= onechte Osphronemus.
Klein geslacht van goerami's met 2 soorten uit de familie van de ➛Osphronemidae.
Kleine goerami's uit zuidelijk India en Sri Lanka, waar de dieren een voorkeur lijken te hebben voor stilstaand of traag stromend water als rijstvelden en andersoortig dichtbegroeid terrein. Ook in brak water.
Langwerpige, hoge ovale lichaamsvorm met een vlamvormige staart en een lange rugvin. Vrouwen missen de verlengde vinstralen in het midden van de staart en missen de bonte kleuren.

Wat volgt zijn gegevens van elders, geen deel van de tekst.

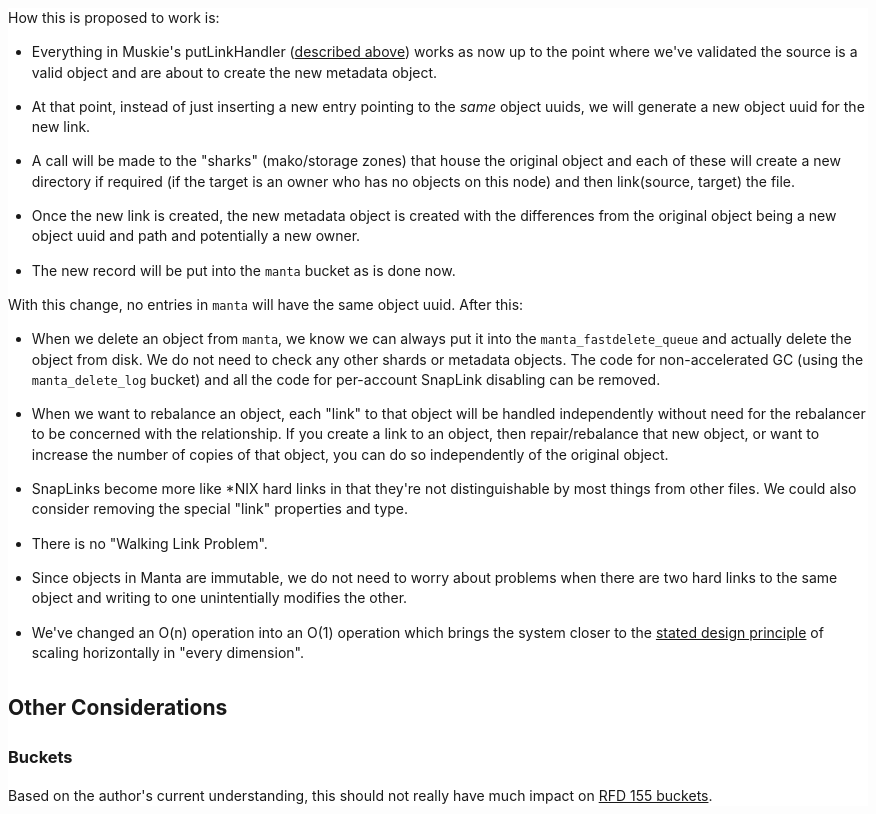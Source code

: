 How this is proposed to work is:

 * Everything in Muskie's putLinkHandler ([described
   above](#very-brief-overview-of-snaplinks)) works as now up to the point where
   we've validated the source is a valid object and are about to create the new
   metadata object.

 * At that point, instead of just inserting a new entry pointing to the *same*
   object uuids, we will generate a new object uuid for the new link.

 * A call will be made to the "sharks" (mako/storage zones) that house the
   original object and each of these will create a new directory if required (if
   the target is an owner who has no objects on this node) and then link(source,
   target) the file.

 * Once the new link is created, the new metadata object is created with the
   differences from the original object being a new object uuid and path and
   potentially a new owner.

 * The new record will be put into the `manta` bucket as is done now.

With this change, no entries in `manta` will have the same object uuid. After
this:

 * When we delete an object from `manta`, we know we can always put it into the
   `manta_fastdelete_queue` and actually delete the object from disk. We do not
   need to check any other shards or metadata objects. The code for
   non-accelerated GC (using the `manta_delete_log` bucket) and all the code for
   per-account SnapLink disabling can be removed.

 * When we want to rebalance an object, each "link" to that object will be
   handled independently without need for the rebalancer to be concerned with
   the relationship. If you create a link to an object, then repair/rebalance
   that new object, or want to increase the number of copies of that object,
   you can do so independently of the original object.

 * SnapLinks become more like \*NIX hard links in that they're not
   distinguishable by most things from other files. We could also consider
   removing the special "link" properties and type.

 * There is no "Walking Link Problem".

 * Since objects in Manta are immutable, we do not need to worry about problems
   when there are two hard links to the same object and writing to one
   unintentially modifies the other.

 * We've changed an O(n) operation into an O(1) operation which brings the
   system closer to the [stated design
   principle](https://github.com/TritonDataCenter/manta/#design-principles) of scaling
   horizontally in "every dimension".

## Other Considerations

### Buckets

Based on the author's current understanding, this should not really have much
impact on [RFD 155
buckets](https://github.com/TritonDataCenter/rfd/blob/master/rfd/0155/README.md).
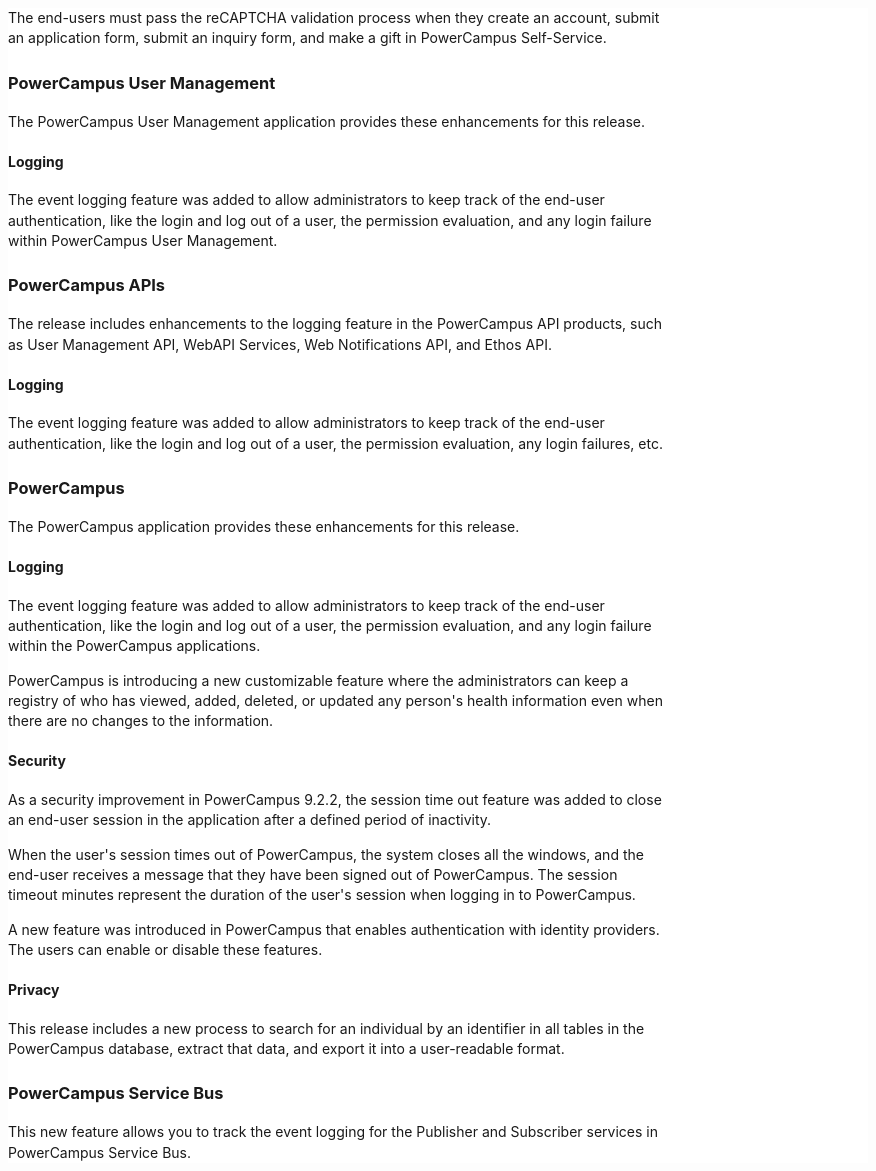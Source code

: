 The end-users must pass the reCAPTCHA validation process when they create an account, submit  
an application form, submit an inquiry form, and make a gift in PowerCampus Self-Service.  

### PowerCampus User Management  
The PowerCampus User Management application provides these enhancements for this release.  

#### Logging  
The event logging feature was added to allow administrators to keep track of the end-user  
authentication, like the login and log out of a user, the permission evaluation, and any login failure  
within PowerCampus User Management.  

### PowerCampus APIs  
The release includes enhancements to the logging feature in the PowerCampus API products, such  
as User Management API, WebAPI Services, Web Notifications API, and Ethos API.  

#### Logging  
The event logging feature was added to allow administrators to keep track of the end-user  
authentication, like the login and log out of a user, the permission evaluation, any login failures, etc.  

### PowerCampus  
The PowerCampus application provides these enhancements for this release.  

#### Logging  
The event logging feature was added to allow administrators to keep track of the end-user  
authentication, like the login and log out of a user, the permission evaluation, and any login failure  
within the PowerCampus applications.  

PowerCampus is introducing a new customizable feature where the administrators can keep a  
registry of who has viewed, added, deleted, or updated any person's health information even when  
there are no changes to the information.  

#### Security  
As a security improvement in PowerCampus 9.2.2, the session time out feature was added to close  
an end-user session in the application after a defined period of inactivity.  

When the user's session times out of PowerCampus, the system closes all the windows, and the  
end-user receives a message that they have been signed out of PowerCampus. The session  
timeout minutes represent the duration of the user's session when logging in to PowerCampus.  

A new feature was introduced in PowerCampus that enables authentication with identity providers.  
The users can enable or disable these features.  

#### Privacy  
This release includes a new process to search for an individual by an identifier in all tables in the  
PowerCampus database, extract that data, and export it into a user-readable format.  

### PowerCampus Service Bus  
This new feature allows you to track the event logging for the Publisher and Subscriber services in  
PowerCampus Service Bus.  
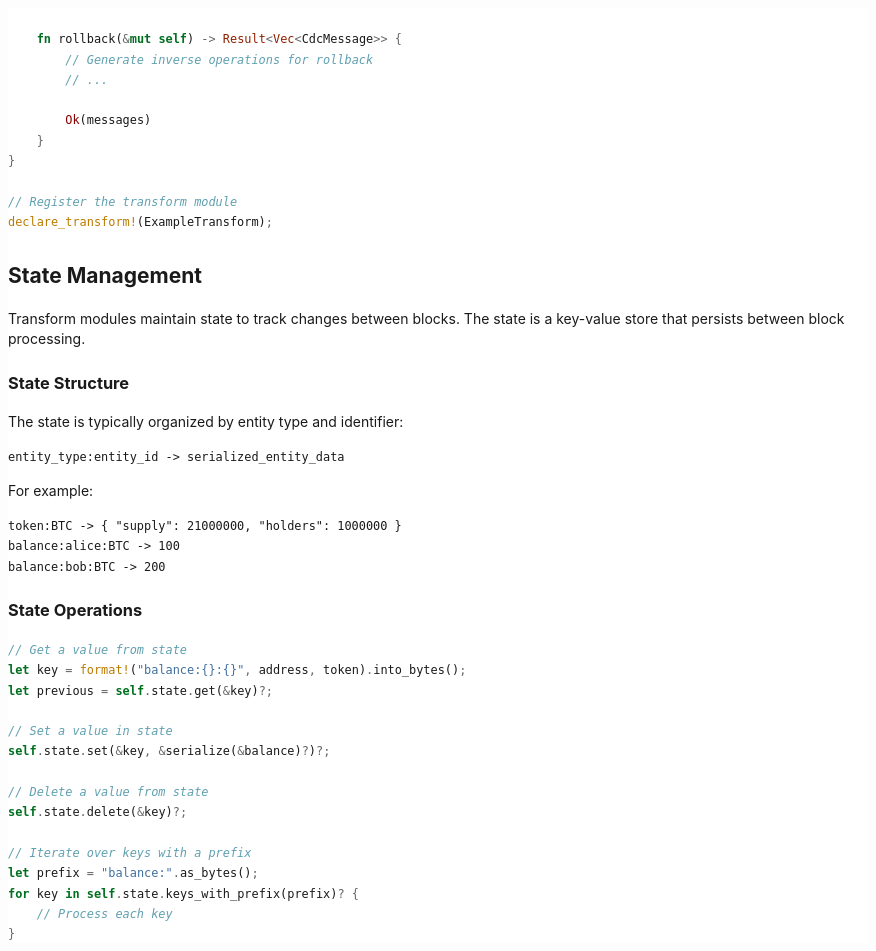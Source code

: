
 ```rust
    
    fn rollback(&mut self) -> Result<Vec<CdcMessage>> {
        // Generate inverse operations for rollback
        // ...
        
        Ok(messages)
    }
}

// Register the transform module
declare_transform!(ExampleTransform);
```

## State Management

Transform modules maintain state to track changes between blocks. The state is a key-value store that persists between block processing.

### State Structure

The state is typically organized by entity type and identifier:

```
entity_type:entity_id -> serialized_entity_data
```

For example:

```
token:BTC -> { "supply": 21000000, "holders": 1000000 }
balance:alice:BTC -> 100
balance:bob:BTC -> 200
```

### State Operations

```rust
// Get a value from state
let key = format!("balance:{}:{}", address, token).into_bytes();
let previous = self.state.get(&key)?;

// Set a value in state
self.state.set(&key, &serialize(&balance)?)?;

// Delete a value from state
self.state.delete(&key)?;

// Iterate over keys with a prefix
let prefix = "balance:".as_bytes();
for key in self.state.keys_with_prefix(prefix)? {
    // Process each key
}
```
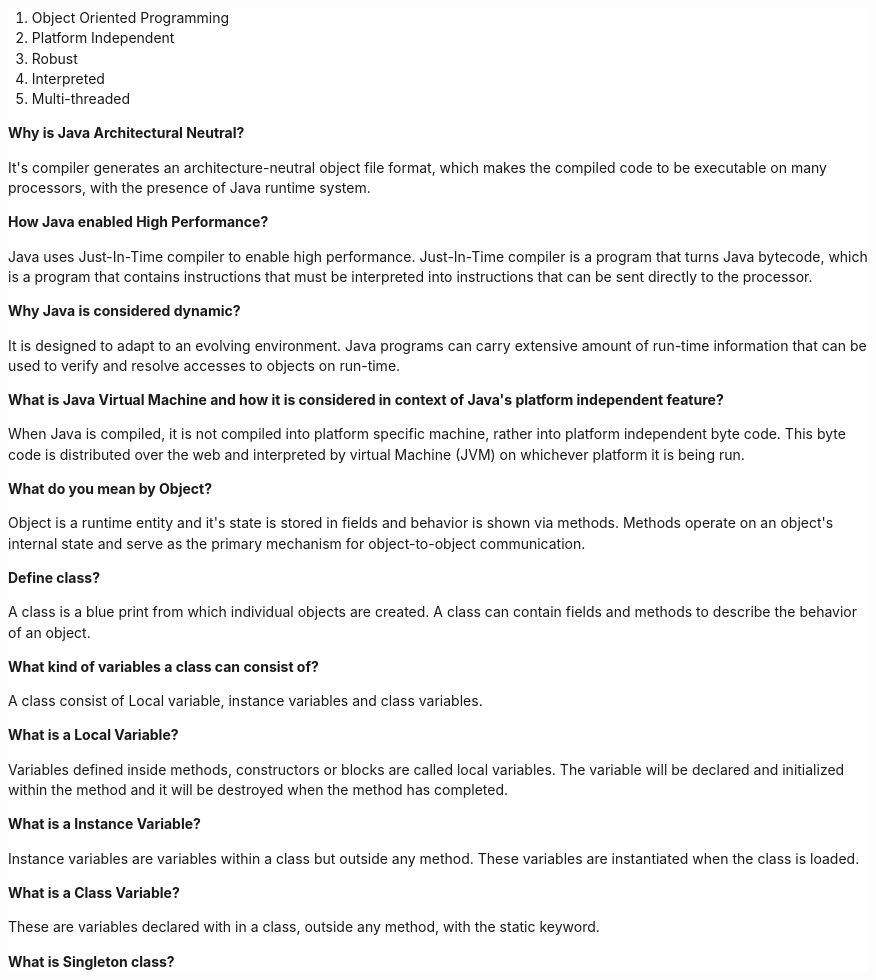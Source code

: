 1. Object Oriented Programming
2. Platform Independent
3. Robust
4. Interpreted
5. Multi-threaded

**Why is Java Architectural Neutral?**

It's compiler generates an architecture-neutral object file format, which makes the compiled code to be executable on many processors, with the presence of Java runtime system.

**How Java enabled High Performance?**

Java uses Just-In-Time compiler to enable high performance. Just-In-Time compiler is a program that turns Java bytecode, which is a program that contains instructions that must be interpreted into instructions that can be sent directly to the processor.

**Why Java is considered dynamic?**

It is designed to adapt to an evolving environment. Java programs can carry extensive amount of run-time information that can be used to verify and resolve accesses to objects on run-time.

**What is Java Virtual Machine and how it is considered in context of Java's platform independent feature?**

When Java is compiled, it is not compiled into platform specific machine, rather into platform independent byte code. This byte code is distributed over the web and interpreted by virtual Machine (JVM) on whichever platform it is being run.

**What do you mean by Object?**

Object is a runtime entity and it's state is stored in fields and behavior is shown via methods. Methods operate on an object's internal state and serve as the primary mechanism for object-to-object communication.

**Define class?**

A class is a blue print from which individual objects are created. A class can contain fields and methods to describe the behavior of an object.

**What kind of variables a class can consist of?**

A class consist of Local variable, instance variables and class variables.

**What is a Local Variable?**

Variables defined inside methods, constructors or blocks are called local variables. The variable will be declared and initialized within the method and it will be destroyed when the method has completed.

**What is a Instance Variable?**

Instance variables are variables within a class but outside any method. These variables are instantiated when the class is loaded.

**What is a Class Variable?**

These are variables declared with in a class, outside any method, with the static keyword.

**What is Singleton class?**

Vreedzame dieren, die onderling wel de nodige agressie kunnen vertonen. Het is aan te bevelen één man te combineren met enkele vrouwen, aangezien rivaliteit tussen mannen voor de meeste agressie zorgt. Meerdere mannen houden vraagt beduidend meer ruimte. een dichte beplanting is in elk geval aan te raden, deze vissen mijden open ruimte. Met drijfbladeren gedempte verlichting en een donkere ➛bodem dragen bij aan het zelfvertrouwen. Goede springers, dek het aquarium goed af.
Kunnen met voedsel kieskeurig zijn; met name ➛droogvoer wordt met tegenzin gegeten. ➛Muggenlarven en kleine kreeftachtigen als ➛Cyclops en ➛Daphnia gaan goed, evenals fruitvliegen.
Kweken kan goed, het zijn schuimnestbouwers die dat liefst in een hol of anders onder een overhangend blad of stuk hout doen. Ook zonder schuimnest komt voor. De paring vindt plaats tijdens meerdere opeenvolgende omhelzingen waarbij de man zich onderlangs om de vrouw krult en hom en kuit worden vrijgelaten. Na maximaal twee dagen komen de eieren uit en na nog eens drie dagen zwemmen de jongen vrij. Wat groter ➛jongbroedvoer kan dan worden gegeven, zoals ➛azijnaaltjes. Verwijder vanaf dit moment ook de ouders, aangezien deze de jongen nog wel eens willen eten.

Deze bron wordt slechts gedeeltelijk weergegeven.